Carlos Lúcio Gontijo
A poesia é uma espécie de cerâmica que teço com as fibras do barro buscado em mim. Sou filho de pantaneira e trago no âmago muitos alagados a umedecer meu caminhar pelo chão duro desta vida.
Os olhos de minha mãe que partiu ainda repousam em mim, cuidando dos meus passos pelas barrancas dos araguaias que estão a mancheias por onde ando. Às vezes, padeço nas cheias e, outras vezes, sofro com o longo estio, ciente de que a existência é pavio dependente de minha própria chama.
Há dias em que baixo a guarda e perco o sentido desse meu digladiar contra as injustiças mundanas, pois tudo parece, repentinamente, em vão diante de tanto malfeitor cantando razão e poder material.

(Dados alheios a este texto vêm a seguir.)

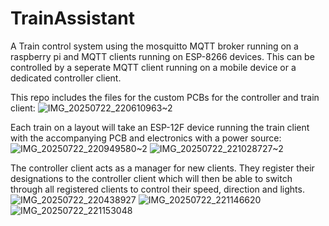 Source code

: # TrainAssistant
A Train control system using the mosquitto MQTT broker running on a raspberry pi and MQTT clients running on ESP-8266 devices. This can be controlled by a seperate MQTT client running on a mobile device or a dedicated controller client.

This repo includes the files for the custom PCBs for the controller and train client:
![IMG_20250722_220610963~2](https://github.com/user-attachments/assets/ca81b514-b088-4fcd-a980-e4f5f3e87f05)

Each train on a layout will take an ESP-12F device running the train client with the accompanying PCB and electronics with a power source:
![IMG_20250722_220949580~2](https://github.com/user-attachments/assets/d6d66581-9b0f-4776-a71e-f7a36cb46f1b)
![IMG_20250722_221028727~2](https://github.com/user-attachments/assets/5c7aace7-4a60-4c06-8e4c-d29e17ed4593)

The controller client acts as a manager for new clients. They register their designations to the controller client which will then be able to switch through all registered clients to control their speed, direction and lights. 
![IMG_20250722_220438927](https://github.com/user-attachments/assets/3a7332f0-237d-4f19-b944-6644300ba2c9)
![IMG_20250722_221146620](https://github.com/user-attachments/assets/51fbb045-1dcf-4073-98c3-9eb676511ff6)
![IMG_20250722_221153048](https://github.com/user-attachments/assets/e466bdb6-e1c4-4464-8398-42f5b8708ea2)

Nada me move com tamanha intensidade como a viração de um verso, que acolhe as velas de minha indignação quanto à maldade crescente, perpetrada por gente que se afastou do sentimento e rasgou a seda da ternura com a faca cega do desamor.
Fomos arruinados pela tese de nos descobrir olhando para nós mesmos, como se assim encontrássemos alguma paisagem nova no abismo da realidade daquilo que somos individualmente, em vez de nos completarmos com as qualidades dos que nos rodeiam no plano coletivo.
Há a propagação de uma busca inútil a exigir de nós o milagre egoísta de termos tudo em nós mesmos, como se estivéssemos caminhando rumo a uma moderna solidão, onde cada um de nós se contentaria consigo mesmo, numa definitiva construção do hedonismo desmedido, no qual todos proclamariam: “eu me basto!”
Aprendi com as águas dos pantanais que me habitam a contornar os problemas – as tais pedras do caminho – e, dessa forma, eu não me disponho a lutar contra o que não tem juízo e nunca terá, ou contra o que não tem vergonha e nunca terá. A solitária comunicação virtual me dá certeza plena de que, se a ignorância não venceu, ela está bem perto de conquistar a vitória sobre a razão e a inteligência.
Todavia, alguma coisa em mim é maior que a desesperança e me impulsiona a continuar, sem sequer pretender contabilizar seguidores. A meta é exclusivamente desaguar os alagados de minha poesia, antes que eu tenha um ataque “cardioversoscular” – uma doença proveniente de versos contidos.
Sábado passado, véspera do Dia das Mães (9 de maio de 2014), quando a insana vaidade de gente importante sem significado algum me incomodava, deparei-me com insólito e-mail de uma empresária (Arianne Silvério), enviado através de meu site, no qual a empreendedora me indagava sobre a possibilidade de eu fazer um poema para o lançamento de marca de nova cachaça: “Maria Andante”.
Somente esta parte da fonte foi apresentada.